● TASK OBJECTIVE
For each line below, check for the word "should", then state how many lines contain it, with no other output.
SOURCE MATERIAL section start
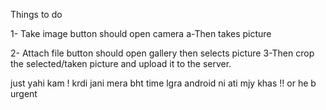 Things to do 

1- Take image button should open camera 
   a-Then takes picture 

2- Attach file button should open gallery then selects picture 
3-Then crop the selected/taken picture and upload it to the server. 

just yahi kam ! krdi jani mera bht time lgra android ni ati mjy khas !! or he b urgent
SOURCE MATERIAL section end
● TASK OUTPUT
2